> _Work to complete_
Once the images are removed, repeat all of the entries exactly.

> _Data for review_
====================
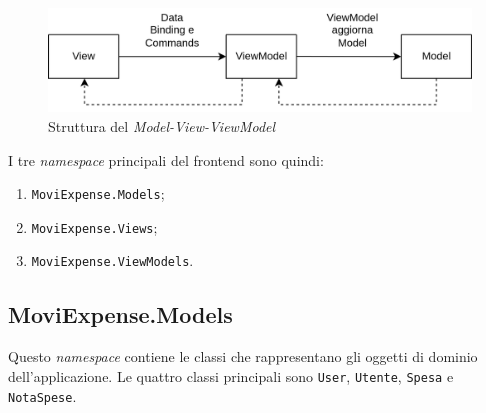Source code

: \begin{figure}[H]
    \centering 
    \includegraphics[width=.9\columnwidth]{images/MVVM.png} 
    \caption{Struttura del \emph{Model-View-ViewModel}}
\end{figure}

I tre \emph{namespace} principali del frontend sono quindi:
\begin{enumerate}
    \item \verb+MoviExpense.Models+;
    \item \verb+MoviExpense.Views+;
    \item \verb+MoviExpense.ViewModels+.
\end{enumerate}

\subsection{MoviExpense.Models}

Questo \emph{namespace} contiene le classi che rappresentano gli oggetti di dominio dell'applicazione. Le quattro classi principali sono \verb+User+, \verb+Utente+, \verb+Spesa+ e \verb+NotaSpese+.

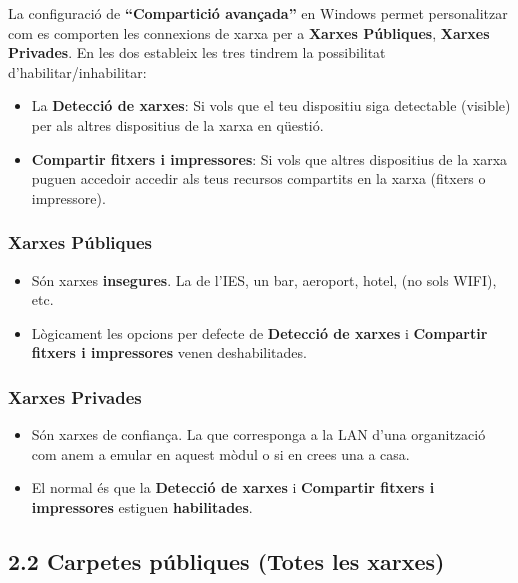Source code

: \documentclass[
  a4paper,
]{article}
\providecommand{\tightlist}{%
  \setlength{\itemsep}{0pt}\setlength{\parskip}{0pt}}
\begin{document}
La configuració de \textbf{``Compartició avançada''} en Windows permet
personalitzar com es comporten les connexions de xarxa per a
\textbf{Xarxes Públiques}, \textbf{Xarxes Privades}. En les dos
estableix les tres tindrem la possibilitat d'habilitar/inhabilitar:

\begin{itemize}
\tightlist
\item
  La \textbf{Detecció de xarxes}: Si vols que el teu dispositiu siga
  detectable (visible) per als altres dispositius de la xarxa en
  qüestió.
\item
  \textbf{Compartir fitxers i impressores}: Si vols que altres
  dispositius de la xarxa puguen accedoir accedir als teus recursos
  compartits en la xarxa (fitxers o impressore).
\end{itemize}

\subsubsection{\texorpdfstring{\textbf{Xarxes
Públiques}}{Xarxes Públiques}}\label{xarxes-puxfabliques}

\begin{itemize}
\tightlist
\item
  Són xarxes \textbf{insegures}. La de l'IES, un bar, aeroport, hotel,
  (no sols WIFI), etc.
\item
  Lògicament les opcions per defecte de \textbf{Detecció de xarxes} i
  \textbf{Compartir fitxers i impressores} venen deshabilitades.
\end{itemize}

\subsubsection{\texorpdfstring{\textbf{Xarxes
Privades}}{Xarxes Privades}}\label{xarxes-privades}

\begin{itemize}
\tightlist
\item
  Són xarxes de confiança. La que corresponga a la LAN d'una
  organització com anem a emular en aquest mòdul o si en crees una a
  casa.
\item
  El normal és que la \textbf{Detecció de xarxes} i \textbf{Compartir
  fitxers i impressores} estiguen \textbf{habilitades}.
\end{itemize}

\subsection{2.2 Carpetes públiques (Totes les
xarxes)}\label{carpetes-puxfabliques-totes-les-xarxes}
\end{document}
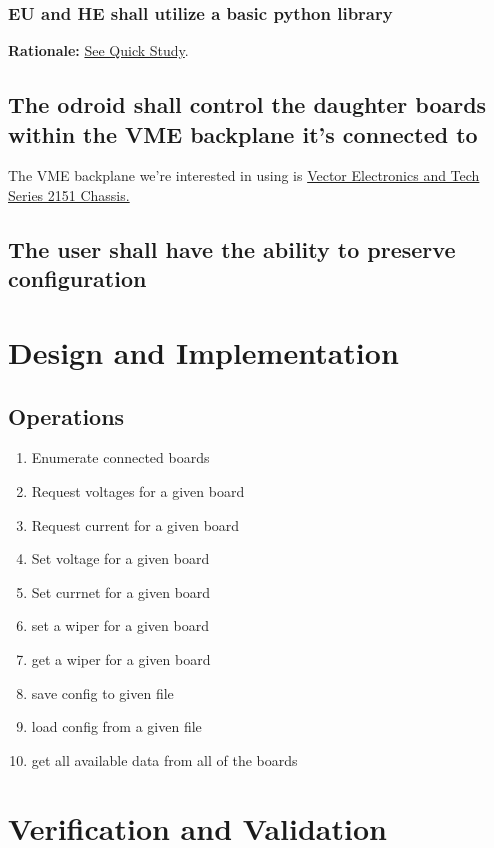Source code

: \documentclass[11pt,letterpaper]{article}
\begin{document}
\subsubsection{EU and HE shall utilize a basic python library}
\textbf{Rationale:} \hyperref[sec:undefined_ui_req]{See Quick Study}.

\subsection{The odroid shall control the daughter boards within the VME backplane it's connected to}
The VME backplane we're interested in using is \href{https://www.vectorelect.com/series-2151.html}{Vector Electronics and Tech Series 2151 Chassis.}
\subsection{The user shall have the ability to preserve configuration}
%
%
%
\newpage
\section{Design and Implementation}

\subsection{Operations}
\begin{enumerate}
    \item Enumerate connected boards
    \item Request voltages for a given board
    \item Request current for a given board
    \item Set voltage for a given board
    \item Set currnet for a given board
    \item set a wiper for a given board
    \item get a wiper for a given board
    \item save config to given file
    \item load config from a given file
    \item get all available data from all of the boards
\end{enumerate}

\newpage
\section{Verification and Validation}
\end{document}
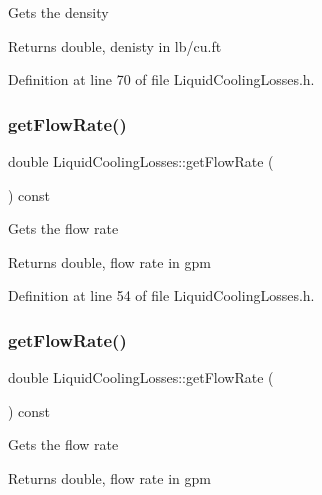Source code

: Gets the density \begin{DoxyReturn}{Returns}
double, denisty in lb/cu.\+ft 
\end{DoxyReturn}


Definition at line 70 of file Liquid\+Cooling\+Losses.\+h.

\mbox{\label{class_liquid_cooling_losses_acb4a68199bdc5f0597d1feadc3ecdb2c}} 
\subsubsection{\texorpdfstring{get\+Flow\+Rate()}{getFlowRate()}\hspace{0.1cm}{\footnotesize\ttfamily [1/3]}}
{\footnotesize\ttfamily double Liquid\+Cooling\+Losses\+::get\+Flow\+Rate (\begin{DoxyParamCaption}{ }\end{DoxyParamCaption}) const\hspace{0.3cm}{\ttfamily [inline]}}

Gets the flow rate \begin{DoxyReturn}{Returns}
double, flow rate in gpm 
\end{DoxyReturn}


Definition at line 54 of file Liquid\+Cooling\+Losses.\+h.

\mbox{\label{class_liquid_cooling_losses_acb4a68199bdc5f0597d1feadc3ecdb2c}} 
\subsubsection{\texorpdfstring{get\+Flow\+Rate()}{getFlowRate()}\hspace{0.1cm}{\footnotesize\ttfamily [2/3]}}
{\footnotesize\ttfamily double Liquid\+Cooling\+Losses\+::get\+Flow\+Rate (\begin{DoxyParamCaption}{ }\end{DoxyParamCaption}) const\hspace{0.3cm}{\ttfamily [inline]}}

Gets the flow rate \begin{DoxyReturn}{Returns}
double, flow rate in gpm 
\end{DoxyReturn}


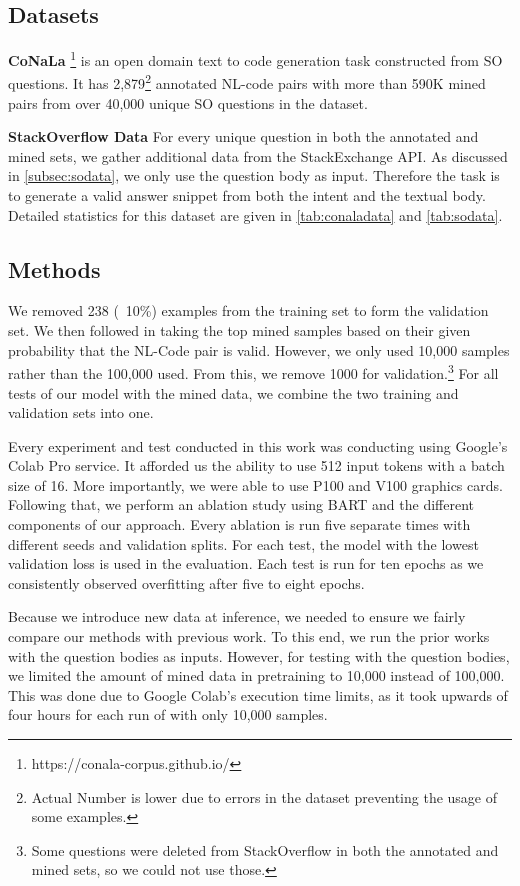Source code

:\documentclass[11pt]{article}
\begin{document}
\subsection{Datasets}
\textbf{CoNaLa} \citep{yin2018learning}\footnote{https://conala-corpus.github.io/} is an open domain text to code generation task constructed from SO questions. It has 2,879\footnote{Actual Number is lower due to errors in the dataset preventing the usage of some examples.} annotated NL-code pairs with more than 590K mined pairs from over 40,000 unique SO questions in the dataset. 

\noindent\textbf{StackOverflow Data} For every unique question in both the annotated and mined sets, we gather additional data from the StackExchange API. As discussed in \autoref{subsec:sodata}, we only use the question body as input. Therefore the task is to generate a valid answer snippet from both the intent and the textual body. Detailed statistics for this dataset are given in \autoref{tab:conaladata} and \autoref{tab:sodata}.

\subsection{Methods}\label{subsec:methods}
We removed 238 (~10\%) examples from the training set to form the validation set. We then followed \citet{xu-etal-2020-incorporating} in taking the top mined samples based on their given probability that the NL-Code pair is valid. However, we only used 10,000 samples rather than the 100,000 \citet{xu-etal-2020-incorporating} used. From this, we remove 1000 for validation.\footnote{Some questions were deleted from StackOverflow in both the annotated and mined sets, so we could not use those.} For all tests of our model with the mined data, we combine the two training and validation sets into one. 

\indent Every experiment and test conducted in this work was conducting using Google's Colab Pro service. It afforded us the ability to use 512 input tokens with a batch size of 16. More importantly, we were able to use P100 and V100 graphics cards. Following that, we perform an ablation study using BART and the different components of our approach. Every ablation is run five separate times with different seeds and validation splits. For each test, the model with the lowest validation loss is used in the evaluation. Each test is run for ten epochs as we consistently observed overfitting after five to eight epochs.

\indent Because we introduce new data at inference, we needed to ensure we fairly compare our methods with previous work. To this end, we run the prior works with the question bodies as inputs. However, for testing \citet{xu-etal-2020-incorporating} with the question bodies, we limited the amount of mined data in pretraining to 10,000 instead of 100,000. This was done due to Google Colab's execution time limits, as it took upwards of four hours for each run of \citet{xu-etal-2020-incorporating} with only 10,000 samples. 
\end{document}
====================
> _Exercise result_
Source code

: \begin{figure}[H]
    \centering 
    \includegraphics[width=.9\columnwidth]{images/MVVM.png} 
    \caption{Struttura del \emph{Model-View-ViewModel}}
\end{figure}

I tre \emph{namespace} principali del frontend sono quindi:
\begin{enumerate}
    \item \verb+MoviExpense.Models+;
    \item \verb+MoviExpense.Views+;
    \item \verb+MoviExpense.ViewModels+.
\end{enumerate}

\subsection{MoviExpense.Models}

Questo \emph{namespace} contiene le classi che rappresentano gli oggetti di dominio dell'applicazione. Le quattro classi principali sono \verb+User+, \verb+Utente+, \verb+Spesa+ e \verb+NotaSpese+.

Source code

: \documentclass[
  a4paper,
]{article}
\providecommand{\tightlist}{%
  \setlength{\itemsep}{0pt}\setlength{\parskip}{0pt}}
\begin{document}
La configuració de \textbf{``Compartició avançada''} en Windows permet
personalitzar com es comporten les connexions de xarxa per a
\textbf{Xarxes Públiques}, \textbf{Xarxes Privades}. En les dos
estableix les tres tindrem la possibilitat d'habilitar/inhabilitar:

\begin{itemize}
\tightlist
\item
  La \textbf{Detecció de xarxes}: Si vols que el teu dispositiu siga
  detectable (visible) per als altres dispositius de la xarxa en
  qüestió.
\item
  \textbf{Compartir fitxers i impressores}: Si vols que altres
  dispositius de la xarxa puguen accedoir accedir als teus recursos
  compartits en la xarxa (fitxers o impressore).
\end{itemize}

\subsubsection{\texorpdfstring{\textbf{Xarxes
Públiques}}{Xarxes Públiques}}\label{xarxes-puxfabliques}

\begin{itemize}
\tightlist
\item
  Són xarxes \textbf{insegures}. La de l'IES, un bar, aeroport, hotel,
  (no sols WIFI), etc.
\item
  Lògicament les opcions per defecte de \textbf{Detecció de xarxes} i
  \textbf{Compartir fitxers i impressores} venen deshabilitades.
\end{itemize}

\subsubsection{\texorpdfstring{\textbf{Xarxes
Privades}}{Xarxes Privades}}\label{xarxes-privades}

\begin{itemize}
\tightlist
\item
  Són xarxes de confiança. La que corresponga a la LAN d'una
  organització com anem a emular en aquest mòdul o si en crees una a
  casa.
\item
  El normal és que la \textbf{Detecció de xarxes} i \textbf{Compartir
  fitxers i impressores} estiguen \textbf{habilitades}.
\end{itemize}

\subsection{2.2 Carpetes públiques (Totes les
xarxes)}\label{carpetes-puxfabliques-totes-les-xarxes}
\end{document}
Source code

: \documentclass[11pt,letterpaper]{article}
\begin{document}
\subsubsection{EU and HE shall utilize a basic python library}
\textbf{Rationale:} \hyperref[sec:undefined_ui_req]{See Quick Study}.

\subsection{The odroid shall control the daughter boards within the VME backplane it's connected to}
The VME backplane we're interested in using is \href{https://www.vectorelect.com/series-2151.html}{Vector Electronics and Tech Series 2151 Chassis.}
\subsection{The user shall have the ability to preserve configuration}
%
%
%
\newpage
\section{Design and Implementation}

\subsection{Operations}
\begin{enumerate}
    \item Enumerate connected boards
    \item Request voltages for a given board
    \item Request current for a given board
    \item Set voltage for a given board
    \item Set currnet for a given board
    \item set a wiper for a given board
    \item get a wiper for a given board
    \item save config to given file
    \item load config from a given file
    \item get all available data from all of the boards
\end{enumerate}

\newpage
\section{Verification and Validation}
\end{document}
Source code

: Gets the density \begin{DoxyReturn}{Returns}
double, denisty in lb/cu.\+ft 
\end{DoxyReturn}


Definition at line 70 of file Liquid\+Cooling\+Losses.\+h.

\mbox{\label{class_liquid_cooling_losses_acb4a68199bdc5f0597d1feadc3ecdb2c}} 
\subsubsection{\texorpdfstring{get\+Flow\+Rate()}{getFlowRate()}\hspace{0.1cm}{\footnotesize\ttfamily [1/3]}}
{\footnotesize\ttfamily double Liquid\+Cooling\+Losses\+::get\+Flow\+Rate (\begin{DoxyParamCaption}{ }\end{DoxyParamCaption}) const\hspace{0.3cm}{\ttfamily [inline]}}

Gets the flow rate \begin{DoxyReturn}{Returns}
double, flow rate in gpm 
\end{DoxyReturn}


Definition at line 54 of file Liquid\+Cooling\+Losses.\+h.

\mbox{\label{class_liquid_cooling_losses_acb4a68199bdc5f0597d1feadc3ecdb2c}} 
\subsubsection{\texorpdfstring{get\+Flow\+Rate()}{getFlowRate()}\hspace{0.1cm}{\footnotesize\ttfamily [2/3]}}
{\footnotesize\ttfamily double Liquid\+Cooling\+Losses\+::get\+Flow\+Rate (\begin{DoxyParamCaption}{ }\end{DoxyParamCaption}) const\hspace{0.3cm}{\ttfamily [inline]}}

Gets the flow rate \begin{DoxyReturn}{Returns}
double, flow rate in gpm 
\end{DoxyReturn}


Source code

:\documentclass[11pt]{article}
\begin{document}
\subsection{Datasets}
\textbf{CoNaLa} \citep{yin2018learning}\footnote{https://conala-corpus.github.io/} is an open domain text to code generation task constructed from SO questions. It has 2,879\footnote{Actual Number is lower due to errors in the dataset preventing the usage of some examples.} annotated NL-code pairs with more than 590K mined pairs from over 40,000 unique SO questions in the dataset. 

\noindent\textbf{StackOverflow Data} For every unique question in both the annotated and mined sets, we gather additional data from the StackExchange API. As discussed in \autoref{subsec:sodata}, we only use the question body as input. Therefore the task is to generate a valid answer snippet from both the intent and the textual body. Detailed statistics for this dataset are given in \autoref{tab:conaladata} and \autoref{tab:sodata}.

\subsection{Methods}\label{subsec:methods}
We removed 238 (~10\%) examples from the training set to form the validation set. We then followed \citet{xu-etal-2020-incorporating} in taking the top mined samples based on their given probability that the NL-Code pair is valid. However, we only used 10,000 samples rather than the 100,000 \citet{xu-etal-2020-incorporating} used. From this, we remove 1000 for validation.\footnote{Some questions were deleted from StackOverflow in both the annotated and mined sets, so we could not use those.} For all tests of our model with the mined data, we combine the two training and validation sets into one. 

\indent Every experiment and test conducted in this work was conducting using Google's Colab Pro service. It afforded us the ability to use 512 input tokens with a batch size of 16. More importantly, we were able to use P100 and V100 graphics cards. Following that, we perform an ablation study using BART and the different components of our approach. Every ablation is run five separate times with different seeds and validation splits. For each test, the model with the lowest validation loss is used in the evaluation. Each test is run for ten epochs as we consistently observed overfitting after five to eight epochs.

\indent Because we introduce new data at inference, we needed to ensure we fairly compare our methods with previous work. To this end, we run the prior works with the question bodies as inputs. However, for testing \citet{xu-etal-2020-incorporating} with the question bodies, we limited the amount of mined data in pretraining to 10,000 instead of 100,000. This was done due to Google Colab's execution time limits, as it took upwards of four hours for each run of \citet{xu-etal-2020-incorporating} with only 10,000 samples. 
\end{document}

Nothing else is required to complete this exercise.